L'auteure de Chaîne de montage, porte un regard plein de tendresse sur ces filles, entre 12 et 35 ans, que les policiers et les politiques mettent bien peu d'effort à retrouver. Sa réflexion porte le souffle du désarroi, un sentiment qu'elle communique bien au public, mais plus souvent sa pensée s'égare dans tellement de directions (les cartels, les snuff movies, la corruption, la société de consommation, Bombardier, le quotidien des ouvrières de Juárez, les villas des patrons, TripAdvisor...) que notre attention s'y perd totalement. Le style narratif choisi par l'auteure n'aide pas non plus à se sentir ému ou touché par le déversement ininterrompu de réflexions, de statistiques, de confidences et d'accusations.
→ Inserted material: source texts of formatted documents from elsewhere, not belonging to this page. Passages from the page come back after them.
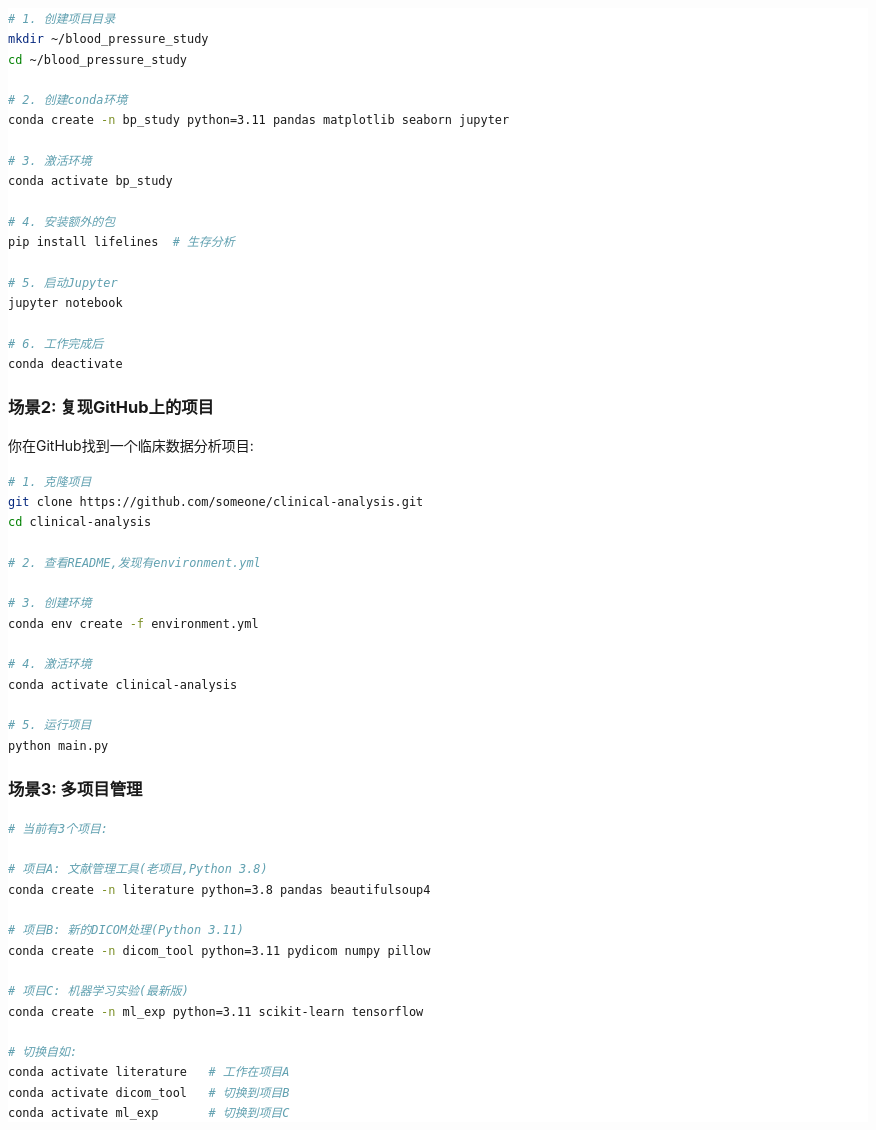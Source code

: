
 ```bash
# 1. 创建项目目录
mkdir ~/blood_pressure_study
cd ~/blood_pressure_study

# 2. 创建conda环境
conda create -n bp_study python=3.11 pandas matplotlib seaborn jupyter

# 3. 激活环境
conda activate bp_study

# 4. 安装额外的包
pip install lifelines  # 生存分析

# 5. 启动Jupyter
jupyter notebook

# 6. 工作完成后
conda deactivate
```

### 场景2: 复现GitHub上的项目

你在GitHub找到一个临床数据分析项目:

```bash
# 1. 克隆项目
git clone https://github.com/someone/clinical-analysis.git
cd clinical-analysis

# 2. 查看README,发现有environment.yml

# 3. 创建环境
conda env create -f environment.yml

# 4. 激活环境
conda activate clinical-analysis

# 5. 运行项目
python main.py
```

### 场景3: 多项目管理

```bash
# 当前有3个项目:

# 项目A: 文献管理工具(老项目,Python 3.8)
conda create -n literature python=3.8 pandas beautifulsoup4

# 项目B: 新的DICOM处理(Python 3.11)
conda create -n dicom_tool python=3.11 pydicom numpy pillow

# 项目C: 机器学习实验(最新版)
conda create -n ml_exp python=3.11 scikit-learn tensorflow

# 切换自如:
conda activate literature   # 工作在项目A
conda activate dicom_tool   # 切换到项目B
conda activate ml_exp       # 切换到项目C
```
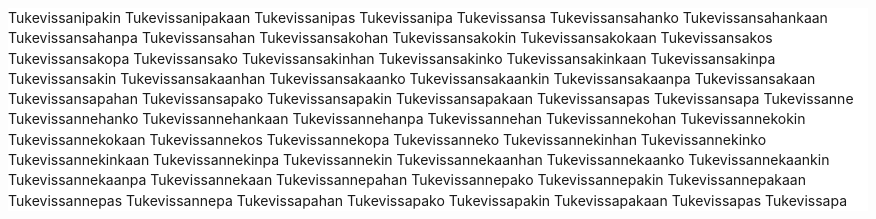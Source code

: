 Tukevissanipakin
Tukevissanipakaan
Tukevissanipas
Tukevissanipa
Tukevissansa
Tukevissansahanko
Tukevissansahankaan
Tukevissansahanpa
Tukevissansahan
Tukevissansakohan
Tukevissansakokin
Tukevissansakokaan
Tukevissansakos
Tukevissansakopa
Tukevissansako
Tukevissansakinhan
Tukevissansakinko
Tukevissansakinkaan
Tukevissansakinpa
Tukevissansakin
Tukevissansakaanhan
Tukevissansakaanko
Tukevissansakaankin
Tukevissansakaanpa
Tukevissansakaan
Tukevissansapahan
Tukevissansapako
Tukevissansapakin
Tukevissansapakaan
Tukevissansapas
Tukevissansapa
Tukevissanne
Tukevissannehanko
Tukevissannehankaan
Tukevissannehanpa
Tukevissannehan
Tukevissannekohan
Tukevissannekokin
Tukevissannekokaan
Tukevissannekos
Tukevissannekopa
Tukevissanneko
Tukevissannekinhan
Tukevissannekinko
Tukevissannekinkaan
Tukevissannekinpa
Tukevissannekin
Tukevissannekaanhan
Tukevissannekaanko
Tukevissannekaankin
Tukevissannekaanpa
Tukevissannekaan
Tukevissannepahan
Tukevissannepako
Tukevissannepakin
Tukevissannepakaan
Tukevissannepas
Tukevissannepa
Tukevissapahan
Tukevissapako
Tukevissapakin
Tukevissapakaan
Tukevissapas
Tukevissapa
Véritable logorrhée, le discours fait feu de tout bois sans jamais trouver de prises solides et d’arguments frappants à même de secouer nos émotions. Les phrases courtes, la parole hachée... les idées passent à toute vitesse, aucune n’est approfondie. Si cela représente bien la pensée humaine papillonnant d’un sujet à l’autre, l'impact est à peu près nul chez le spectateur.
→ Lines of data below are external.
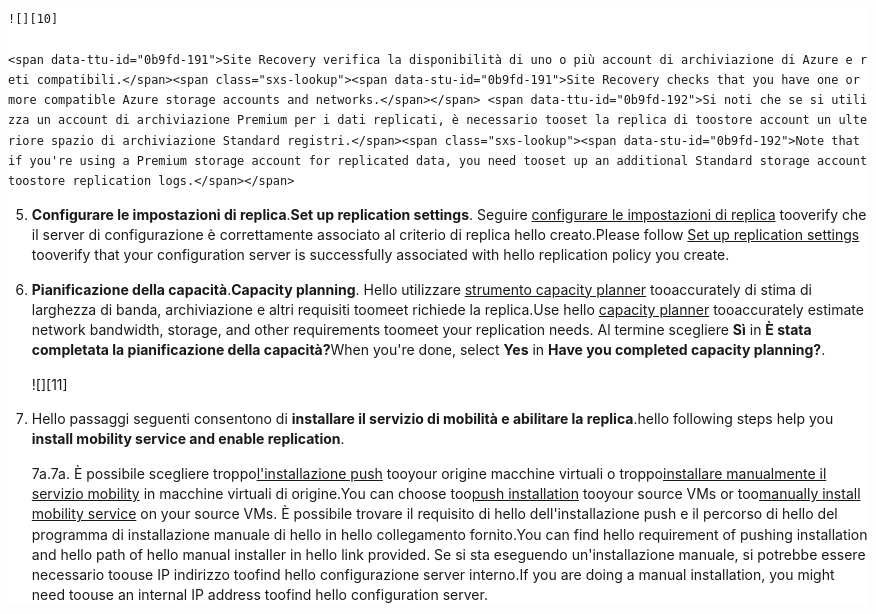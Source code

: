     ![][10]

    <span data-ttu-id="0b9fd-191">Site Recovery verifica la disponibilità di uno o più account di archiviazione di Azure e reti compatibili.</span><span class="sxs-lookup"><span data-stu-id="0b9fd-191">Site Recovery checks that you have one or more compatible Azure storage accounts and networks.</span></span> <span data-ttu-id="0b9fd-192">Si noti che se si utilizza un account di archiviazione Premium per i dati replicati, è necessario tooset la replica di toostore account un ulteriore spazio di archiviazione Standard registri.</span><span class="sxs-lookup"><span data-stu-id="0b9fd-192">Note that if you're using a Premium storage account for replicated data, you need tooset up an additional Standard storage account toostore replication logs.</span></span>

5. <span data-ttu-id="0b9fd-193">**Configurare le impostazioni di replica**.</span><span class="sxs-lookup"><span data-stu-id="0b9fd-193">**Set up replication settings**.</span></span> <span data-ttu-id="0b9fd-194">Seguire [configurare le impostazioni di replica](../../site-recovery/vmware-walkthrough-overview.md) tooverify che il server di configurazione è correttamente associato al criterio di replica hello creato.</span><span class="sxs-lookup"><span data-stu-id="0b9fd-194">Please follow [Set up replication settings](../../site-recovery/vmware-walkthrough-overview.md) tooverify that your configuration server is successfully associated with hello replication policy you create.</span></span>

6. <span data-ttu-id="0b9fd-195">**Pianificazione della capacità**.</span><span class="sxs-lookup"><span data-stu-id="0b9fd-195">**Capacity planning**.</span></span> <span data-ttu-id="0b9fd-196">Hello utilizzare [strumento capacity planner](../../site-recovery/site-recovery-capacity-planner.md) tooaccurately di stima di larghezza di banda, archiviazione e altri requisiti toomeet richiede la replica.</span><span class="sxs-lookup"><span data-stu-id="0b9fd-196">Use hello [capacity planner](../../site-recovery/site-recovery-capacity-planner.md) tooaccurately estimate network bandwidth, storage, and other requirements toomeet your replication needs.</span></span> <span data-ttu-id="0b9fd-197">Al termine scegliere **Sì** in **È stata completata la pianificazione della capacità?**</span><span class="sxs-lookup"><span data-stu-id="0b9fd-197">When you're done, select **Yes** in **Have you completed capacity planning?**.</span></span>

    ![][11]

7. <span data-ttu-id="0b9fd-198">Hello passaggi seguenti consentono di **installare il servizio di mobilità e abilitare la replica**.</span><span class="sxs-lookup"><span data-stu-id="0b9fd-198">hello following steps help you **install mobility service and enable replication**.</span></span>

    <span data-ttu-id="0b9fd-199">7a.</span><span class="sxs-lookup"><span data-stu-id="0b9fd-199">7a.</span></span> <span data-ttu-id="0b9fd-200">È possibile scegliere troppo[l'installazione push](../../site-recovery/vmware-walkthrough-overview.md) tooyour origine macchine virtuali o troppo[installare manualmente il servizio mobility](../../site-recovery/site-recovery-vmware-to-azure-install-mob-svc.md) in macchine virtuali di origine.</span><span class="sxs-lookup"><span data-stu-id="0b9fd-200">You can choose too[push installation](../../site-recovery/vmware-walkthrough-overview.md) tooyour source VMs or too[manually install mobility service](../../site-recovery/site-recovery-vmware-to-azure-install-mob-svc.md) on your source VMs.</span></span> <span data-ttu-id="0b9fd-201">È possibile trovare il requisito di hello dell'installazione push e il percorso di hello del programma di installazione manuale di hello in hello collegamento fornito.</span><span class="sxs-lookup"><span data-stu-id="0b9fd-201">You can find hello requirement of pushing installation and hello path of hello manual installer in hello link provided.</span></span> <span data-ttu-id="0b9fd-202">Se si sta eseguendo un'installazione manuale, si potrebbe essere necessario toouse IP indirizzo toofind hello configurazione server interno.</span><span class="sxs-lookup"><span data-stu-id="0b9fd-202">If you are doing a manual installation, you might need toouse an internal IP address toofind hello configuration server.</span></span>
Un haut mur fait de bidons d'eau traverse la scène. Frontière faite d'objets manufacturés, ce mur qui bouche tout l'horizon est un rappel constant, mais peu subtil, du silence qui règne dans notre société de consommation sur les effets dévastateurs d’une demande de production toujours plus grande. Clin d’œil plus intéressant : quand le mur s'écroule, il le fait dans un fracas épouvantable, très loin du silence officiel qui entoure les disparues de Juárez.
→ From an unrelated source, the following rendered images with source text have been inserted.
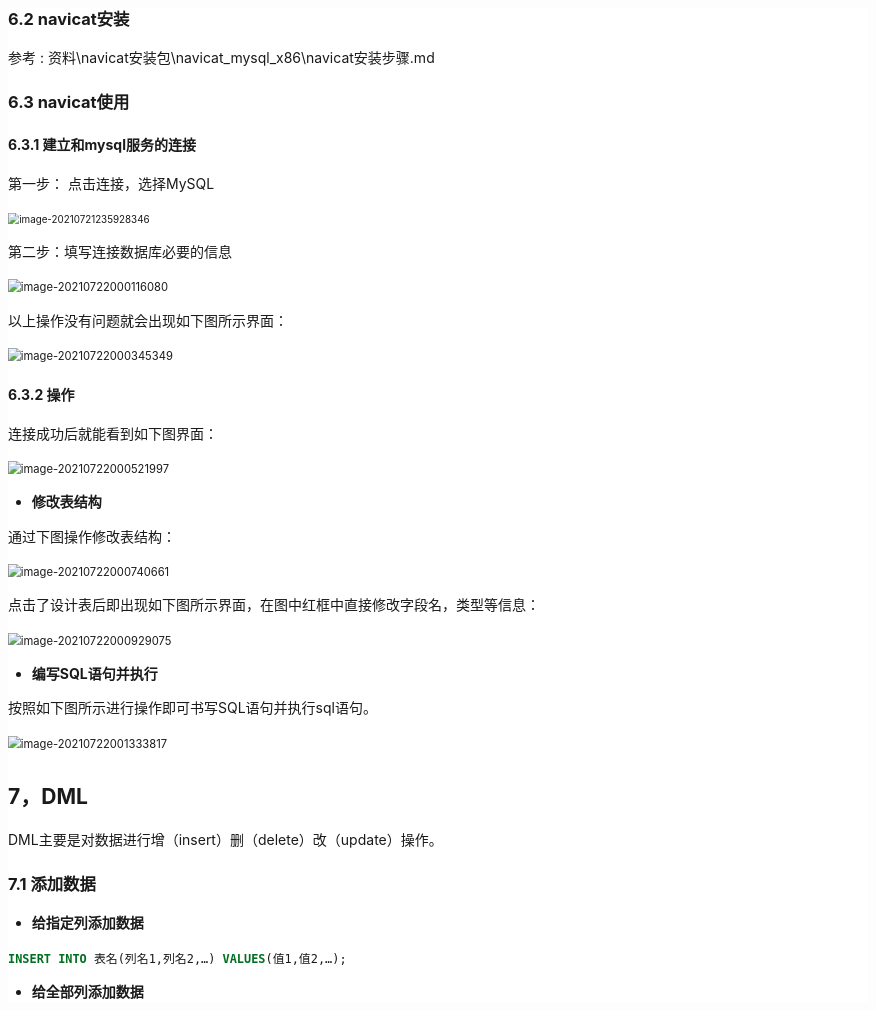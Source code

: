 ### 6.2  navicat安装

参考 : 资料\navicat安装包\navicat_mysql_x86\navicat安装步骤.md

### 6.3  navicat使用

#### 6.3.1  建立和mysql服务的连接

第一步： 点击连接，选择MySQL

<img src="../../../../../杨宸楷/学习/java-learning/3.JavaWeb/1. MySQL基础操作/笔记/assets/image-20210721235928346.png" alt="image-20210721235928346" style="zoom:70%;" />

第二步：填写连接数据库必要的信息

<img src="../../../../../杨宸楷/学习/java-learning/3.JavaWeb/1. MySQL基础操作/笔记/assets/image-20210722000116080.png" alt="image-20210722000116080" style="zoom:80%;" />

以上操作没有问题就会出现如下图所示界面：

<img src="../../../../../杨宸楷/学习/java-learning/3.JavaWeb/1. MySQL基础操作/笔记/assets/image-20210722000345349.png" alt="image-20210722000345349" style="zoom:80%;" />

#### 6.3.2  操作

连接成功后就能看到如下图界面：

<img src="../../../../../杨宸楷/学习/java-learning/3.JavaWeb/1. MySQL基础操作/笔记/assets/image-20210722000521997.png" alt="image-20210722000521997" style="zoom:80%;" />

* **修改表结构**

通过下图操作修改表结构：

<img src="../../../../../杨宸楷/学习/java-learning/3.JavaWeb/1. MySQL基础操作/笔记/assets/image-20210722000740661.png" alt="image-20210722000740661" style="zoom:80%;" />

点击了设计表后即出现如下图所示界面，在图中红框中直接修改字段名，类型等信息：

<img src="../../../../../杨宸楷/学习/java-learning/3.JavaWeb/1. MySQL基础操作/笔记/assets/image-20210722000929075.png" alt="image-20210722000929075" style="zoom:80%;" />

* **编写SQL语句并执行**

按照如下图所示进行操作即可书写SQL语句并执行sql语句。

<img src="../../../../../杨宸楷/学习/java-learning/3.JavaWeb/1. MySQL基础操作/笔记/assets/image-20210722001333817.png" alt="image-20210722001333817" style="zoom:80%;" />

## 7，DML

DML主要是对数据进行增（insert）删（delete）改（update）操作。

### 7.1  添加数据

* **给指定列添加数据**

```sql
INSERT INTO 表名(列名1,列名2,…) VALUES(值1,值2,…);
```

* **给全部列添加数据**

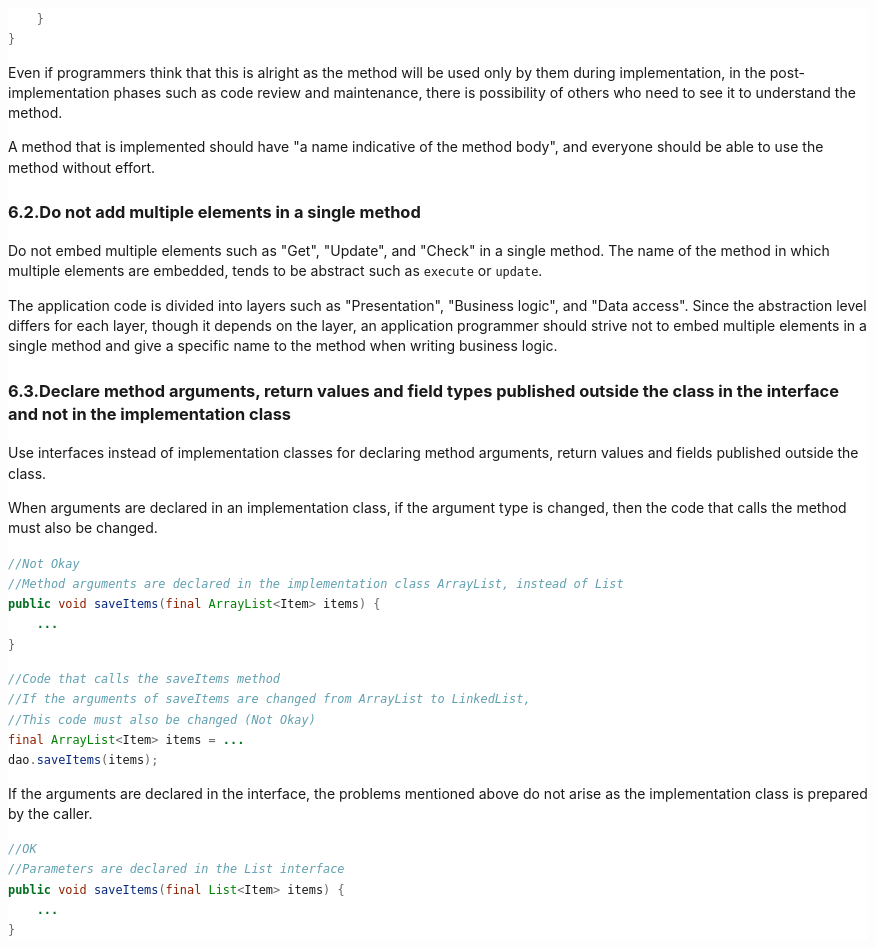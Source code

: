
 ```java
    }
}
```

Even if programmers think that this is alright as the method will be used only by them during implementation, in the post-implementation phases such as code review and maintenance, there is possibility of others who need to see it to understand the method.

A method that is implemented should have "a name indicative of the method body", and everyone should be able to use the method without effort.

### <a name="no6-2">6.2.Do not add multiple elements in a single method</a>

Do not embed multiple elements such as "Get", "Update", and "Check" in a single method.
The name of the method in which multiple elements are embedded, tends to be abstract such as `execute` or `update`.

The application code is divided into layers such as "Presentation", "Business logic", and "Data access".
Since the abstraction level differs for each layer, though it depends on the layer, an application programmer should strive not to embed multiple elements in a single method and give a specific name to the method when writing business logic.

### <a name="no6-3">6.3.Declare method arguments, return values and field types published outside the class in the interface and not in the implementation class</a>

Use interfaces instead of implementation classes for declaring method arguments, return values and fields published outside the class.

When arguments are declared in an implementation class, if the argument type is changed, then the code that calls the method must also be changed.

```java
//Not Okay
//Method arguments are declared in the implementation class ArrayList, instead of List
public void saveItems(final ArrayList<Item> items) {
    ...
}
```

```java
//Code that calls the saveItems method
//If the arguments of saveItems are changed from ArrayList to LinkedList,
//This code must also be changed (Not Okay)
final ArrayList<Item> items = ...
dao.saveItems(items);
```

If the arguments are declared in the interface, the problems mentioned above do not arise as the implementation class is prepared by the caller.

```java
//OK
//Parameters are declared in the List interface
public void saveItems(final List<Item> items) {
    ...
}
```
Linda Laplante donne corps au monologue hachuré, par moments décousu, sa respiration épousant le rythme de la pensée de la femme. La comédienne a vraiment peu de matériel à sa disposition avec ce texte qui manque singulièrement de caractère, bien qu’il ne manque pas de bonnes intentions. On voudrait que le récit du cauchemar des habitants de Juárez soit insupportable, que cette violence exposée, mise à nu, énumérée, soit insoutenable, mais elle devient rapidement ennuyeuse. Chaîne de montage donne en effet la désagréable impression de vouloir nous enfoncer l'indignation dans la gorge en nous assénant des questions cent fois entendues sur la culpabilité occidentale et la responsabilité individuelle. Le ton est lourd, emprunté. Le texte se révèle pourtant touchant quand l'auteure délaisse le discours moralisateur contre les patrons, les gouvernements, les consommateurs et les entreprises multinationales pour se pencher sur la vie et la mort de toutes ces femmes. Le récit se fait plus personnel et résonne alors avec un peu plus de profondeur, hélas vite balayée par une compassion trop appuyée.

Chaîne de montage rate malheureusement sa cible, ne réussissant ni à indigner, ni à émouvoir. Le spectacle ne laisse aux spectateurs que le vague sentiment de s'être fait faire la leçon. On en sort plutôt résigné devant l'impossibilité de changer quoi que ce soit au sort injuste et cruel réservé aux femmes de Juárez.